Within the entries underneath, how many lines include the string "Highlighting"? State only the number.

[Document images with source code]

□ □ □ □

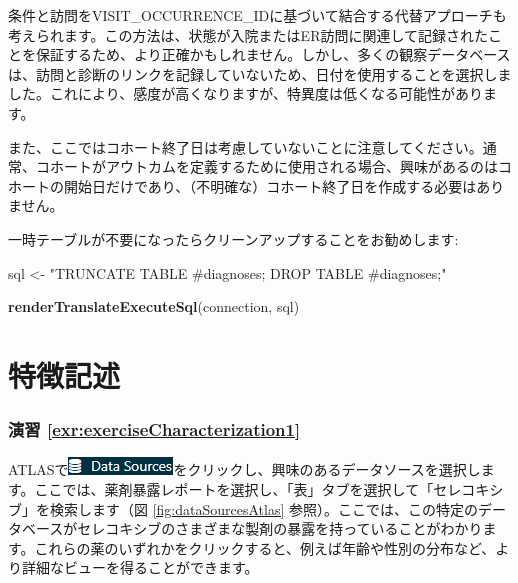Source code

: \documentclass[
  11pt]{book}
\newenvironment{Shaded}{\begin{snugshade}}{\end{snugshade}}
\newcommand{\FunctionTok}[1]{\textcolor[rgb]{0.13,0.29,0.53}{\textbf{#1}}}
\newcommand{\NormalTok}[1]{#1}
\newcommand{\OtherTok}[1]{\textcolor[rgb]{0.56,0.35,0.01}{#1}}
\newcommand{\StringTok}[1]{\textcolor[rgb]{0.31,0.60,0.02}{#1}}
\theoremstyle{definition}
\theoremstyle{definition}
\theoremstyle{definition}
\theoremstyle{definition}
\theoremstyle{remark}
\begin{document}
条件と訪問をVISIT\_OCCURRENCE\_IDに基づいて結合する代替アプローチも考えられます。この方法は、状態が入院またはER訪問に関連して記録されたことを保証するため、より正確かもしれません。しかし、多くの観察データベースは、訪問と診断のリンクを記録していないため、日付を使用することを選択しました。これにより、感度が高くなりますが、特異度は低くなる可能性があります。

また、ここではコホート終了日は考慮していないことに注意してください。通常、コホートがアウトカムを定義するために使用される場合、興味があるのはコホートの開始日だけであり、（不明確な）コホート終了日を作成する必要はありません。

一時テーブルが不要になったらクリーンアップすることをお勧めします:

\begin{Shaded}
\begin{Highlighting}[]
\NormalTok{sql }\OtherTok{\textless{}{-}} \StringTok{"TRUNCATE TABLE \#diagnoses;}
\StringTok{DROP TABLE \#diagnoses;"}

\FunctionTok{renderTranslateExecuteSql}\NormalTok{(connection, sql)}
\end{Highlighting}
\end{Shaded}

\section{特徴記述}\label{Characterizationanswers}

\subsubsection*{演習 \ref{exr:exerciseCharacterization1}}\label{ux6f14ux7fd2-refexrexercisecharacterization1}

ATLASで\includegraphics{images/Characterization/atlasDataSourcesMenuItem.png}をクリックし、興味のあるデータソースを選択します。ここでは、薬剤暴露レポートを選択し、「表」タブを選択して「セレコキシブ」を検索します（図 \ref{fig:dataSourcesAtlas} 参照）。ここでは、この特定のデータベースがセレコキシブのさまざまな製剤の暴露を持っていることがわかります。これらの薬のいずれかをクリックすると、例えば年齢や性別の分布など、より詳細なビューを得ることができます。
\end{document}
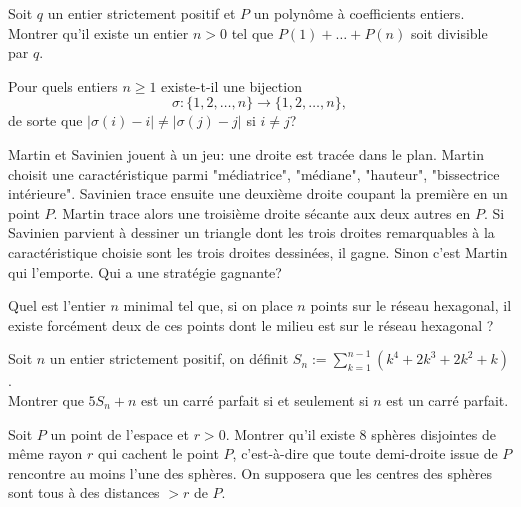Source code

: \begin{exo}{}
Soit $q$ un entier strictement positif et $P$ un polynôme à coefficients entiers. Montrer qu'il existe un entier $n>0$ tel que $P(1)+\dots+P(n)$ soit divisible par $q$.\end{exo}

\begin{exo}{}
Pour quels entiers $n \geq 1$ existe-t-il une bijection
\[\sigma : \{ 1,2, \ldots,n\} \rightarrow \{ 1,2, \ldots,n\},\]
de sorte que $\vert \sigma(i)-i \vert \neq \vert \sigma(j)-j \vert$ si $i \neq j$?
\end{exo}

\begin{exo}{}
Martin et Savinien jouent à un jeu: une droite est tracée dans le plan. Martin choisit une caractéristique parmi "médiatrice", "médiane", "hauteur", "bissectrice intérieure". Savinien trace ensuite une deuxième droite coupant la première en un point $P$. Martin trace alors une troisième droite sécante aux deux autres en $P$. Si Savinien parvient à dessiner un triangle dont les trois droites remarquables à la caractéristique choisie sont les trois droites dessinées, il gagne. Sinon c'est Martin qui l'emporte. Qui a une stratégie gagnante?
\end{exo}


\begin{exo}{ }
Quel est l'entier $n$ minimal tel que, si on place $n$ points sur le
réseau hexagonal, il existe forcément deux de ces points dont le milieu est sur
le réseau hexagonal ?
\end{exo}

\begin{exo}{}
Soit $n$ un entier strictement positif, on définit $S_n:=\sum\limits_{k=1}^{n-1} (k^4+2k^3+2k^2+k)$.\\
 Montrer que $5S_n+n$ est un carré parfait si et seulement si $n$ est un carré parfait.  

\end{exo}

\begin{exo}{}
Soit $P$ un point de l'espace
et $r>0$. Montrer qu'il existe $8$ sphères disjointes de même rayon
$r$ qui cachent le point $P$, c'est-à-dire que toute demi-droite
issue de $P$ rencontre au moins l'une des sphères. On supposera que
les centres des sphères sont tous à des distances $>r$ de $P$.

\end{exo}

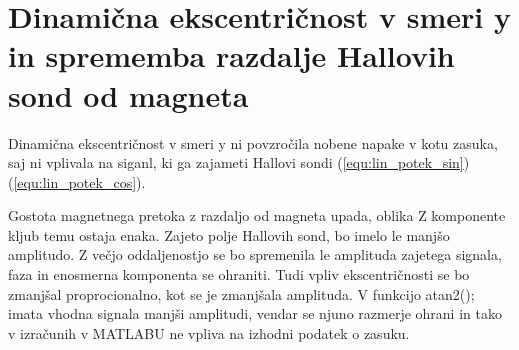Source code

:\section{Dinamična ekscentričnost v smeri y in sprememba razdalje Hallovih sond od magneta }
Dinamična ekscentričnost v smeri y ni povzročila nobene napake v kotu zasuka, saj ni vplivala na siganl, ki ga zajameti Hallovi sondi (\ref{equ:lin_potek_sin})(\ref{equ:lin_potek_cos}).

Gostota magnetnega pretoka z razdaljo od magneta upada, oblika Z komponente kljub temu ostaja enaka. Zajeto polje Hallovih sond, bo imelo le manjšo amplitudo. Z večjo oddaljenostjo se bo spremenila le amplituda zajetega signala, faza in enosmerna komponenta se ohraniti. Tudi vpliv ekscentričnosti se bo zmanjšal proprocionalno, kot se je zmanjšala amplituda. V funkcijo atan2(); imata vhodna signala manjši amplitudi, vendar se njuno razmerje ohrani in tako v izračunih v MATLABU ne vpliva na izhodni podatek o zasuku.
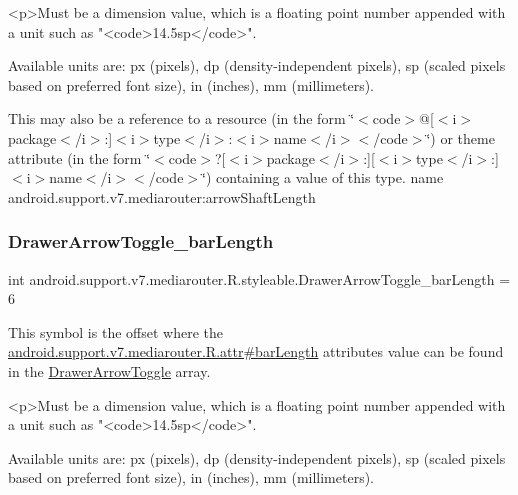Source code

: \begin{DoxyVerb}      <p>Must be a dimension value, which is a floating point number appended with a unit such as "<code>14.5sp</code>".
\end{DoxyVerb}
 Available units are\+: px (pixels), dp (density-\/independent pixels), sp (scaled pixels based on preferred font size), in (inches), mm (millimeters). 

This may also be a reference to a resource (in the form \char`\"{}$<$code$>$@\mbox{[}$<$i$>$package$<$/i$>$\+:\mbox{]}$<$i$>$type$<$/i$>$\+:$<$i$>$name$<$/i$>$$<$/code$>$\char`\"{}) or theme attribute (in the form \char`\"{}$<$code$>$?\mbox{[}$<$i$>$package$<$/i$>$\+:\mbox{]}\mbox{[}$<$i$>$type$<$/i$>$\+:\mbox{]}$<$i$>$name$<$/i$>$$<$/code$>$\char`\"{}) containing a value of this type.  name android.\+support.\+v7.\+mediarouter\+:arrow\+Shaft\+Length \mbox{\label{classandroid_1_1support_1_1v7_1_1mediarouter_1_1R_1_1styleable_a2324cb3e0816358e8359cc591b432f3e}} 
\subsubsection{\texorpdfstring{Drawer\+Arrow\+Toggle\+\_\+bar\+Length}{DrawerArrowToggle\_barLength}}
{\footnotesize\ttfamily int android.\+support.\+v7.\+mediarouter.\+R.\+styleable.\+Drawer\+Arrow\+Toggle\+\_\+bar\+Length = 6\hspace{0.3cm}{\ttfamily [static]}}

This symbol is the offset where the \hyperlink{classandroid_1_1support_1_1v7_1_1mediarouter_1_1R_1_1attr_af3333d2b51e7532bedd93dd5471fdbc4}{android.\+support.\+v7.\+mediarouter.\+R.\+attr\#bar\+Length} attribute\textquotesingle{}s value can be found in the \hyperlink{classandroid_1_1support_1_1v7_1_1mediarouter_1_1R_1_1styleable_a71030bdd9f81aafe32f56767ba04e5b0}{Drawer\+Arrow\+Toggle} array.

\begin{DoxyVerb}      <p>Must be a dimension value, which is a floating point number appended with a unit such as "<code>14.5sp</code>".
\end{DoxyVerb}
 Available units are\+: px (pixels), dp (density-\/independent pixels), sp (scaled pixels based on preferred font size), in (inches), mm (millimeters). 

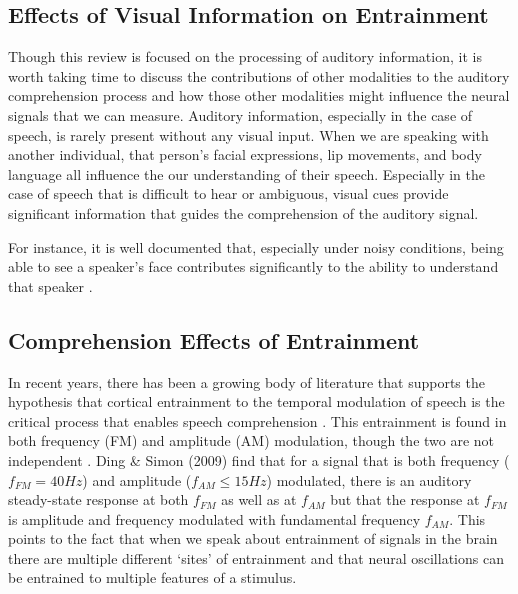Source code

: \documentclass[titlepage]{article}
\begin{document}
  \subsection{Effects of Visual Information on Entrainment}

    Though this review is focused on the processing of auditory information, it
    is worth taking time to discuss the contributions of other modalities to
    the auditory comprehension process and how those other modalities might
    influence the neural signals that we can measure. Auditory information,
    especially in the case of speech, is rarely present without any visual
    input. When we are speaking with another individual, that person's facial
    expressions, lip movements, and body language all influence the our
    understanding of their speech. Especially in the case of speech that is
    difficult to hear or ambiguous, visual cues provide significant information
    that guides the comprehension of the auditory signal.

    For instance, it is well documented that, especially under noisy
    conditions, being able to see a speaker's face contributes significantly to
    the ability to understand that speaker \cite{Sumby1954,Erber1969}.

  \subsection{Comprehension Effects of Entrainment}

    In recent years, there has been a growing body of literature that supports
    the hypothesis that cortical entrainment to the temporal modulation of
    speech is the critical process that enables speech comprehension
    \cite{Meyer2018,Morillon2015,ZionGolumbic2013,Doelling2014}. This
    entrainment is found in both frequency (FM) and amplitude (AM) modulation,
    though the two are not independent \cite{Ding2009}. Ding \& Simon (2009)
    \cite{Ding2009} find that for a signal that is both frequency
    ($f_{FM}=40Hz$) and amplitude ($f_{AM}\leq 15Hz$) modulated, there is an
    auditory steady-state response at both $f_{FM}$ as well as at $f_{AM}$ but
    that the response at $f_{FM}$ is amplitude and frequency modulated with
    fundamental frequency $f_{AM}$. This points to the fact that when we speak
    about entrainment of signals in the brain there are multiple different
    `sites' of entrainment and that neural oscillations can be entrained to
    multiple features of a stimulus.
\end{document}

□ □ □ □

* _RESULT FOR THIS EXERCISE_: 2